I'm not sure exactly how the topic of conversation -- remarriage -- came up in casual conversation, but it did. It's not unusual, really; I have, on numerous occasions, reminded Beloved Husband that in the unlikely event of my untimely demise, he should find a new wife. And I've pointed this out to many people, including all of the women in the office, so that, in the unlikely event of my untimely demise, there will be other people who might have in their heads the idea that a woman they know might make a good wife for Beloved Husband. He needs a wife. I would not want him to be lonely.

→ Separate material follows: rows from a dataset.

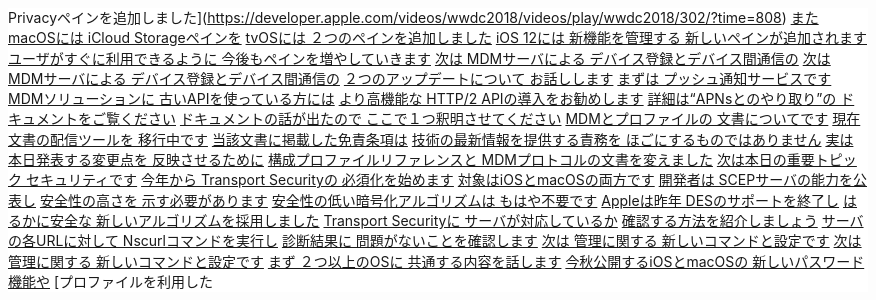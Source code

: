 Privacyペインを追加しました](https://developer.apple.com/videos/wwdc2018/videos/play/wwdc2018/302/?time=808) [また macOSには
iCloud Storageペインを](https://developer.apple.com/videos/wwdc2018/videos/play/wwdc2018/302/?time=815) [tvOSには
２つのペインを追加しました](https://developer.apple.com/videos/wwdc2018/videos/play/wwdc2018/302/?time=819) [iOS 12には 新機能を管理する
新しいペインが追加されます](https://developer.apple.com/videos/wwdc2018/videos/play/wwdc2018/302/?time=822) [ユーザがすぐに利用できるように
今後もペインを増やしていきます](https://developer.apple.com/videos/wwdc2018/videos/play/wwdc2018/302/?time=828) [次は MDMサーバによる
デバイス登録とデバイス間通信の](https://developer.apple.com/videos/wwdc2018/videos/play/wwdc2018/302/?time=836) [次は MDMサーバによる
デバイス登録とデバイス間通信の](https://developer.apple.com/videos/wwdc2018/videos/play/wwdc2018/302/?time=836) [２つのアップデートについて
お話しします](https://developer.apple.com/videos/wwdc2018/videos/play/wwdc2018/302/?time=841) [まずは プッシュ通知サービスです](https://developer.apple.com/videos/wwdc2018/videos/play/wwdc2018/302/?time=846) [MDMソリューションに
古いAPIを使っている方には](https://developer.apple.com/videos/wwdc2018/videos/play/wwdc2018/302/?time=849) [より高機能な
HTTP/2 APIの導入をお勧めします](https://developer.apple.com/videos/wwdc2018/videos/play/wwdc2018/302/?time=854) [詳細は“APNsとのやり取り”の
ドキュメントをご覧ください](https://developer.apple.com/videos/wwdc2018/videos/play/wwdc2018/302/?time=860) [ドキュメントの話が出たので
ここで１つ釈明させてください](https://developer.apple.com/videos/wwdc2018/videos/play/wwdc2018/302/?time=865) [MDMとプロファイルの
文書についてです](https://developer.apple.com/videos/wwdc2018/videos/play/wwdc2018/302/?time=871) [現在 文書の配信ツールを
移行中です](https://developer.apple.com/videos/wwdc2018/videos/play/wwdc2018/302/?time=874) [当該文書に掲載した免責条項は](https://developer.apple.com/videos/wwdc2018/videos/play/wwdc2018/302/?time=878) [技術の最新情報を提供する責務を
ほごにするものではありません](https://developer.apple.com/videos/wwdc2018/videos/play/wwdc2018/302/?time=881) [実は 本日発表する変更点を
反映させるために](https://developer.apple.com/videos/wwdc2018/videos/play/wwdc2018/302/?time=887) [構成プロファイルリファレンスと
MDMプロトコルの文書を変えました](https://developer.apple.com/videos/wwdc2018/videos/play/wwdc2018/302/?time=892) [次は本日の重要トピック
セキュリティです](https://developer.apple.com/videos/wwdc2018/videos/play/wwdc2018/302/?time=901) [今年から Transport Securityの
必須化を始めます](https://developer.apple.com/videos/wwdc2018/videos/play/wwdc2018/302/?time=905) [対象はiOSとmacOSの両方です](https://developer.apple.com/videos/wwdc2018/videos/play/wwdc2018/302/?time=911) [開発者は
SCEPサーバの能力を公表し](https://developer.apple.com/videos/wwdc2018/videos/play/wwdc2018/302/?time=916) [安全性の高さを
示す必要があります](https://developer.apple.com/videos/wwdc2018/videos/play/wwdc2018/302/?time=919) [安全性の低い暗号化アルゴリズムは
もはや不要です](https://developer.apple.com/videos/wwdc2018/videos/play/wwdc2018/302/?time=923) [Appleは昨年
DESのサポートを終了し](https://developer.apple.com/videos/wwdc2018/videos/play/wwdc2018/302/?time=928) [はるかに安全な
新しいアルゴリズムを採用しました](https://developer.apple.com/videos/wwdc2018/videos/play/wwdc2018/302/?time=931) [Transport Securityに
サーバが対応しているか](https://developer.apple.com/videos/wwdc2018/videos/play/wwdc2018/302/?time=938) [確認する方法を紹介しましょう](https://developer.apple.com/videos/wwdc2018/videos/play/wwdc2018/302/?time=942) [サーバの各URLに対して
Nscurlコマンドを実行し](https://developer.apple.com/videos/wwdc2018/videos/play/wwdc2018/302/?time=945) [診断結果に
問題がないことを確認します](https://developer.apple.com/videos/wwdc2018/videos/play/wwdc2018/302/?time=951) [次は 管理に関する
新しいコマンドと設定です](https://developer.apple.com/videos/wwdc2018/videos/play/wwdc2018/302/?time=956) [次は 管理に関する
新しいコマンドと設定です](https://developer.apple.com/videos/wwdc2018/videos/play/wwdc2018/302/?time=956) [まず ２つ以上のOSに
共通する内容を話します](https://developer.apple.com/videos/wwdc2018/videos/play/wwdc2018/302/?time=960) [今秋公開するiOSとmacOSの
新しいパスワード機能や](https://developer.apple.com/videos/wwdc2018/videos/play/wwdc2018/302/?time=966) [プロファイルを利用した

(I know it might seem grim to contemplate this. In this expanse of middle-age, though, the realities of one's temporary time on this planet are abundantly clear. Even when we hope and pray that the Grim Reaper will not darken the doorstep for many more decades, we know far too well that Heartbreaking Things Sometimes Happen.)
I was surprised, though, by the admonishment that I myself shouldn't get remarried. And I'll admit that one of my first internal reactions was a petulant thought of I should get remarried right away just because I've been told not to do so, which is a completely ridiculous reaction. It's not as though I could just remarry by myself -- it obviously involves a second person, and thus some serious time and consideration to get to know that someone and decide that they would be a good partner.

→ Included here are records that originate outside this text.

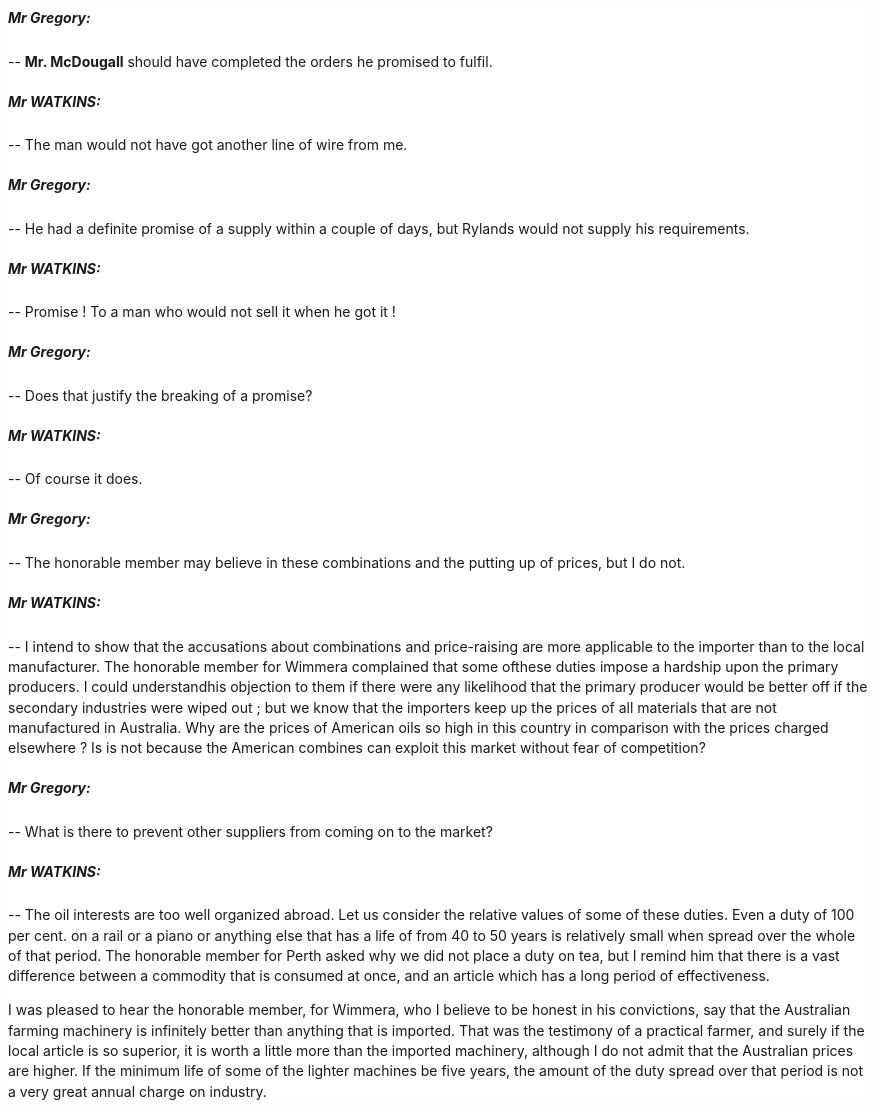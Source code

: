 ##### Mr Gregory:

--  **Mr. McDougall**  should have completed the orders he promised to fulfil. 

##### Mr WATKINS:

-- The man would not have got another line of wire from me. 

##### Mr Gregory:

-- He had a definite promise of a supply within a couple of days, but Rylands would not supply his requirements. 

##### Mr WATKINS:

-- Promise ! To a man who would not sell it when he got it ! 

##### Mr Gregory:

-- Does that justify the breaking of a promise? 

##### Mr WATKINS:

-- Of course it does. 

##### Mr Gregory:

-- The honorable member may believe in these combinations and the putting up of prices, but I do not. 

##### Mr WATKINS:

-- I intend to show that the accusations about combinations and price-raising are more applicable to the importer than to the local manufacturer. The honorable member for Wimmera complained that some ofthese duties impose a hardship upon the primary producers. I could understandhis objection to them if there were any likelihood that the primary producer would be better off if the secondary industries were wiped out ; but we know that the importers keep up the prices of all materials that are not manufactured in Australia. Why are the prices of American oils so high in this country in comparison with the prices charged elsewhere ? Is is not because the American combines can exploit this market without fear of competition? 

##### Mr Gregory:

-- What is there to prevent other suppliers from coming on to the market? 

##### Mr WATKINS:

-- The oil interests are too well organized abroad. Let us consider the relative values of some of these duties. Even a duty of 100 per cent. on a rail or a piano or anything else that has a life of from 40 to 50 years is relatively small when spread over the whole of that period. The honorable member for Perth asked why we did not place a duty on tea, but I remind him that there is a vast difference between a commodity that is consumed at once, and an article which has a long period of effectiveness. 

I was pleased to hear the honorable member, for Wimmera, who I believe to be honest in his convictions, say that the Australian farming machinery is infinitely better than anything that is imported. That was the testimony of a practical farmer, and surely if the local article is so superior, it is worth a little more than the imported machinery, although I do not admit that the Australian prices are higher. If the minimum life of some of the lighter machines be five years, the amount of the duty spread over that period is not a very great annual charge on industry.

(Not to mention, the tsunami of grief associated with the loss of someone So Very Important, that would have to be borne. I don't think about that part. I cannot.)
Why not get remarried, I asked in response to the advice I'd received. Apparently "it would complicate the money." Erm, what money? At this point in my life, with two Offspring in college and a third nearly there, plus a change in career, I'm worth more from a life insurance point of view than from any other view. Besides, in the event that I were to miraculously inherit a giant pile of money, there are things like prenuptial agreements that would help ensure that a future spouse wouldn't be marrying me solely in the hopes of getting hands on my cash. Not really an issue.

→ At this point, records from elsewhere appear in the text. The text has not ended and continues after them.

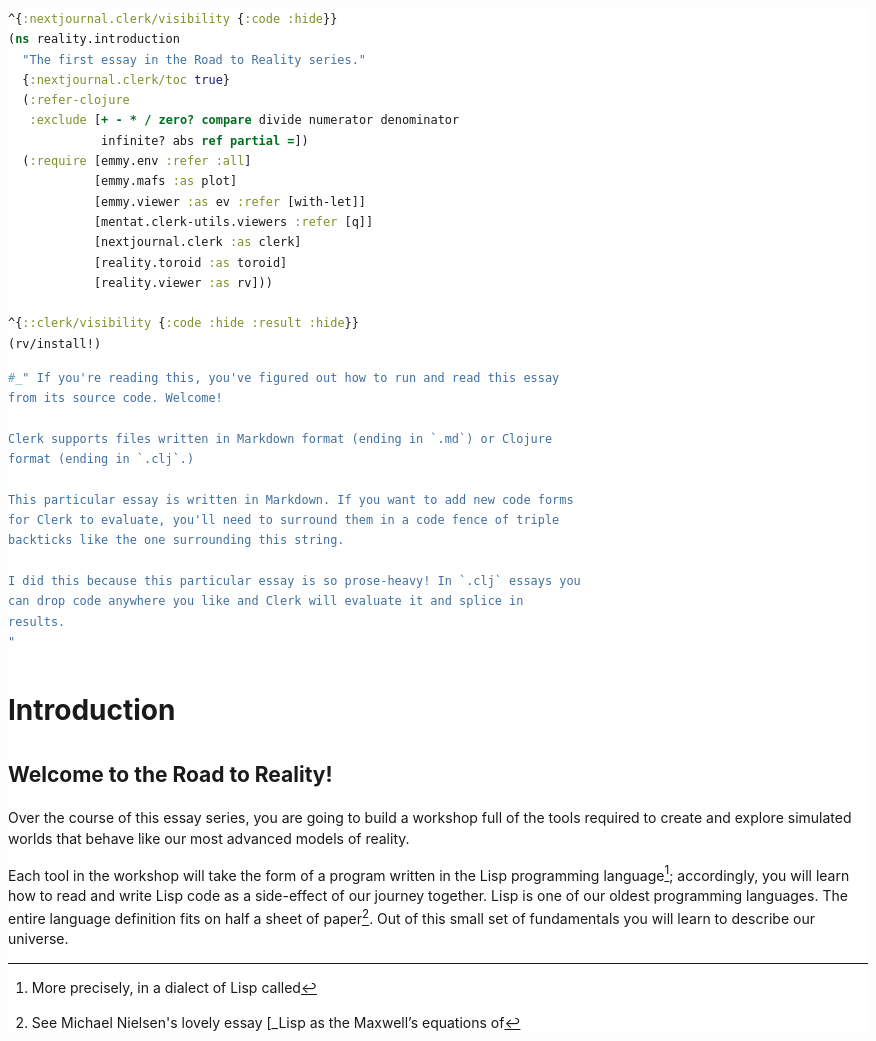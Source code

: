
```clojure
^{:nextjournal.clerk/visibility {:code :hide}}
(ns reality.introduction
  "The first essay in the Road to Reality series."
  {:nextjournal.clerk/toc true}
  (:refer-clojure
   :exclude [+ - * / zero? compare divide numerator denominator
             infinite? abs ref partial =])
  (:require [emmy.env :refer :all]
            [emmy.mafs :as plot]
            [emmy.viewer :as ev :refer [with-let]]
            [mentat.clerk-utils.viewers :refer [q]]
            [nextjournal.clerk :as clerk]
            [reality.toroid :as toroid]
            [reality.viewer :as rv]))

^{::clerk/visibility {:code :hide :result :hide}}
(rv/install!)
```

```clojure
#_" If you're reading this, you've figured out how to run and read this essay
from its source code. Welcome!

Clerk supports files written in Markdown format (ending in `.md`) or Clojure
format (ending in `.clj`.)

This particular essay is written in Markdown. If you want to add new code forms
for Clerk to evaluate, you'll need to surround them in a code fence of triple
backticks like the one surrounding this string.

I did this because this particular essay is so prose-heavy! In `.clj` essays you
can drop code anywhere you like and Clerk will evaluate it and splice in
results.
"
```

# Introduction

## Welcome to the Road to Reality!

Over the course of this essay series, you are going to build a workshop full of
the tools required to create and explore simulated worlds that behave like our
most advanced models of reality.

Each tool in the workshop will take the form of a program written in the Lisp
programming language[^clojure]; accordingly, you will learn how to read and
write Lisp code as a side-effect of our journey together. Lisp is one of our
oldest programming languages. The entire language definition fits on half a
sheet of paper[^lisp]. Out of this small set of fundamentals you will learn to
describe our universe.


[^clojure]: More precisely, in a dialect of Lisp called
[^lisp]: See Michael Nielsen's lovely essay [_Lisp as the Maxwell’s equations of
[^euler]: The [Euler-Lagrange
[^action]: This idea is called the "Principle of Least Action".
[^irons]: Image from [_"Geodesics of the
[^future]: Drag the camera around with your mouse or finger and zoom in and out.
[^code]: This essay's source code [lives
[^evaluate]: See the [Tools](/essays/reality/tools#clojure) page to understand
[^viewers]: Using code from the
[^feynman]: From lecture 3 of [_"The Feynman Lectures on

In the end, I explained that, if the unthinkable happened and Beloved Husband were to shuffle off this mortal coil sooner rather than later, I would ultimately be willing to get remarried if I were to meet the right person.
I was very young when I got married -- just having turned 24. I had spent the previous three-plus years in a long distance relationship with Beloved Husband, and I had no idea about what it would be like to even see the man I love on a daily basis, let alone what I wanted marriage to be like. He and I have grown into our selves together. Now, nearly a quarter of a century later, I have a very good idea about the joys of having a spouse, about the pitfalls that can befall any relationship, and about the work and the pleasure of building a mutual life together.
I now know myself: I know what I want, and what I do not want. I know what I need. And I know what kinds of sacrifices I am willing to make for another person.
I know to appreciate someone who listens and tries to understand, who searches for the right words to help me feel better, who does not walk away when times are tough. I am grateful when my efforts are appreciated and supported. I find joy when someone makes me laugh. I realize that little gestures are important to help someone else to feel loved. I understand that each day is a new day, not only to remember heartwarming moments in the past, but also to build new moments again and again.
(Thank you, Beloved Husband, for your part in these Life Lessons. I am grateful for all we have learned together.)
If the situation arose, I would take what I have learned in being married to Beloved Husband, and in due time, go out into the world and consider trying again. There would be no replacing him, for he is Unique in all the Universe. Nevertheless, I would not be afraid of eventually contemplating a commitment to another person. And I truly hope he would do the same, if the situation were reversed.
In the end, life is too short not to love - and I would rather risk having my heart broken, than leave it untouched on a shelf evermore.